Bagaimana caranya agar kita mau dan mampu menjalankan dua
aktivitas tersebut secara bersamaan dan efektif? Apakah mungkin
kita melakukan hanya satu aktivitas namun terjalankan secara
efektif---misalnya membaca saja atau menulis saja? Apabila
tidak mungkin, aktivitas yang mana dahulu yang sebaiknya dijalankan---apakah
membaca dulu atau menulis dulu? Bagaimana caranya agar kita
dapat membiasakan diri untuk menulis atau membaca, namun hati
kita tetap
dalam keadaan yang menyenangkan?
Tulisan ini tidak diarahkan untuk menjawab, apalagi memecahkan,
pertanyaan-pertanyaan di atas. (Pertanyaan-pertanyaan di atas
akan dicoba dipecahkan bersama saat diskusi berlangsung.)
Tulisan ini hanya ingin memberikan, insya Allah, sebuah perspektif
baru dalam memandang aktivitas membaca dan menulis. Untuk
menjadikan aktivitas membaca dan menulis sebagai dua aktivitas
yang saling melengkapi dan mendukung, kita memang memerlukan
rumusan-rumusan baru mengenainya.
Ada tiga buku yang akan digunakan sebagai bahan rujukan dalam
membahas topik kita kali ini. Pertama, The Accelerated Learning
Handbook (Kaifa, Desember
2001) karya Dave Meier. Kedua, The Power of Reading: Insights
from the Research (Libraries Unlimited, Inc., 1993) karya
Stephen Krashen. Dan ketiga, Opening Up:
The Healing Power of Expressing Emotions (The Guilford Press,
1997) karya James W. Pennebaker.
Membaca dengan Menggunakan “SAVI Approach”

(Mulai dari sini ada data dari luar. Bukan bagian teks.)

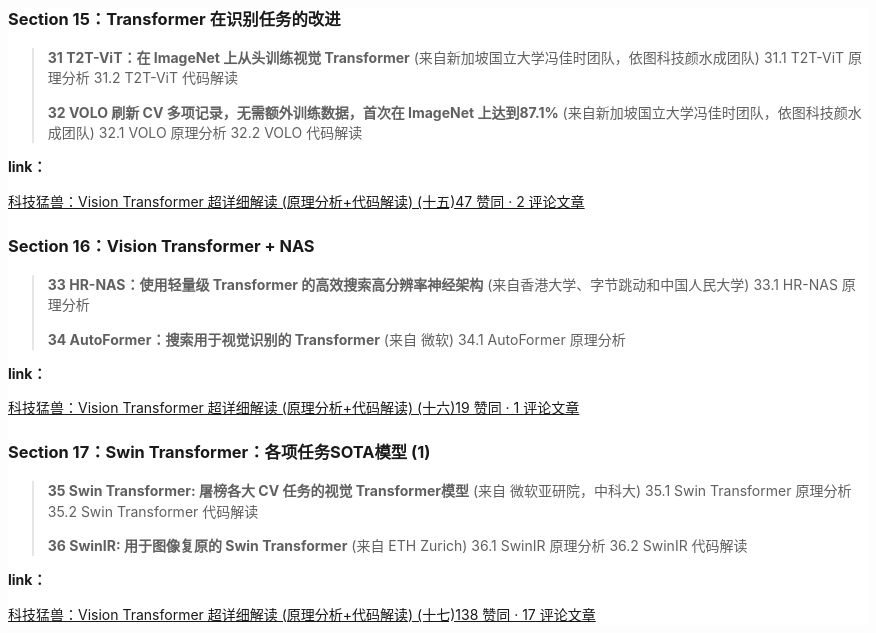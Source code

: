 
### **Section 15：Transformer 在识别任务的改进**

> **31 T2T-ViT：在 ImageNet 上从头训练视觉 Transformer**
> (来自新加坡国立大学冯佳时团队，依图科技颜水成团队)
> 31.1 T2T-ViT 原理分析
> 31.2 T2T-ViT 代码解读
>
> **32 VOLO 刷新 CV 多项记录，无需额外训练数据，首次在 ImageNet 上达到87.1%**
> (来自新加坡国立大学冯佳时团队，依图科技颜水成团队)
> 32.1 VOLO 原理分析
> 32.2 VOLO 代码解读

**link：**

[科技猛兽：Vision Transformer 超详细解读 (原理分析+代码解读) (十五)47 赞同 · 2 评论文章](https://zhuanlan.zhihu.com/p/386955720)







### **Section 16：Vision Transformer + NAS**

> **33 HR-NAS：使用轻量级 Transformer 的高效搜索高分辨率神经架构**
> (来自香港大学、字节跳动和中国人民大学)
> 33.1 HR-NAS 原理分析
>
> **34 AutoFormer：搜索用于视觉识别的 Transformer**
> (来自 微软)
> 34.1 AutoFormer 原理分析

**link：**

[科技猛兽：Vision Transformer 超详细解读 (原理分析+代码解读) (十六)19 赞同 · 1 评论文章](https://zhuanlan.zhihu.com/p/393015148)





### **Section 17：Swin Transformer：各项任务SOTA模型 (1)**

> **35 Swin Transformer: 屠榜各大 CV 任务的视觉 Transformer模型**
> (来自 微软亚研院，中科大)
> 35.1 Swin Transformer 原理分析
> 35.2 Swin Transformer 代码解读
>
> **36 SwinIR: 用于图像复原的 Swin Transformer**
> (来自 ETH Zurich)
> 36.1 SwinIR 原理分析
> 36.2 SwinIR 代码解读

**link：**

[科技猛兽：Vision Transformer 超详细解读 (原理分析+代码解读) (十七)138 赞同 · 17 评论文章](https://zhuanlan.zhihu.com/p/404001918)
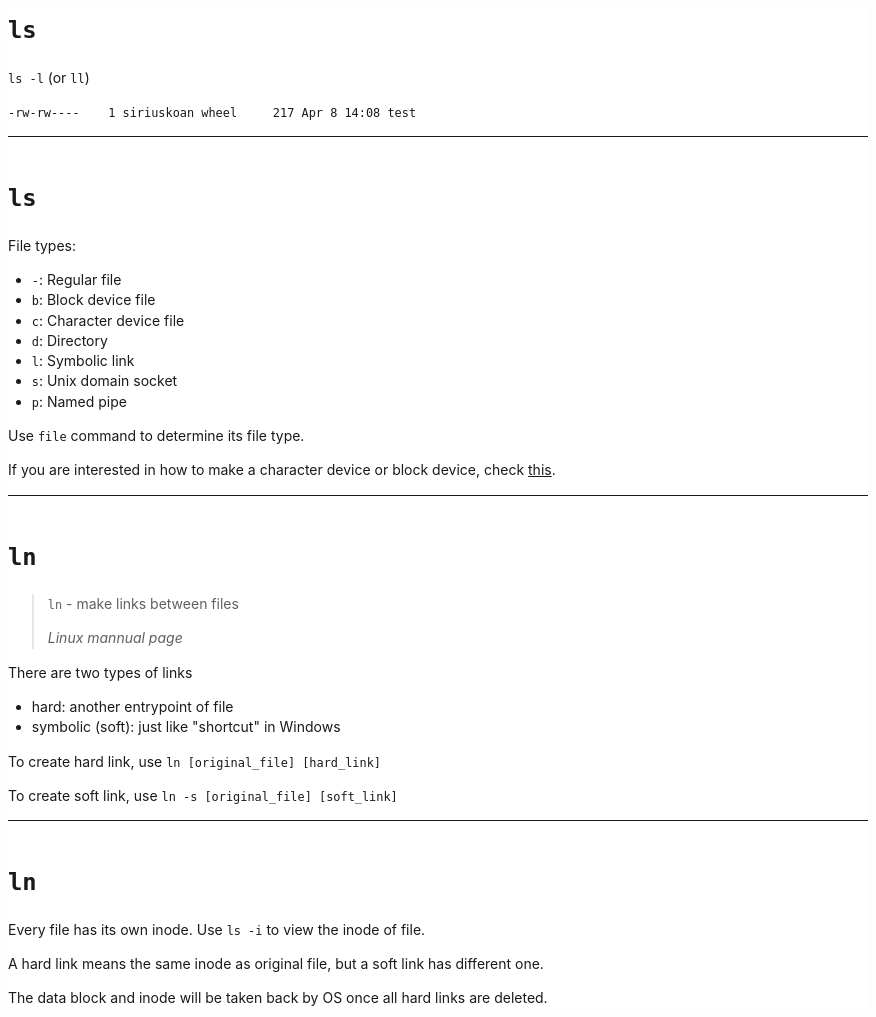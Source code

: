 # `ls`
`ls -l` (or `ll`)

```
-rw-rw----    1 siriuskoan wheel     217 Apr 8 14:08 test
```



---

# `ls`
File types:
- `-`: Regular file
- `b`: Block device file
- `c`: Character device file
- `d`: Directory
- `l`: Symbolic link
- `s`: Unix domain socket
- `p`: Named pipe

Use `file` command to determine its file type.

If you are interested in how to make a character device or block device, check [this](https://hackmd.io/@combo-tw/ryRp--nQS).



---

# `ln`
> `ln` - make links between files
>
> *Linux mannual page*

There are two types of links
- hard: another entrypoint of file
- symbolic (soft): just like "shortcut" in Windows

To create hard link, use `ln [original_file] [hard_link]`

To create soft link, use `ln -s [original_file] [soft_link]`



---

# `ln`
Every file has its own inode. Use `ls -i` to view the inode of file.

A hard link means the same inode as original file, but a soft link has different one.

The data block and inode will be taken back by OS once all hard links are deleted.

Dalam buku Meier, saya temukan sebuah cara-baru belajar yang
memungkinkan seluruh potensi yang ada di dalam diri kita terlibat
dalam pembelajaran tersebut.
Meier menamakan cara-baru belajar tersebut dengan istilah
“SAVI Approach” atau “Pendekatan Gaya SAVI”. SAVI adalah akronim
dari Somatis (bersifat raga), Auditori (bersifat suara), Visual
(bersifat gambar), dan Intelektual (bersifat merenungkan).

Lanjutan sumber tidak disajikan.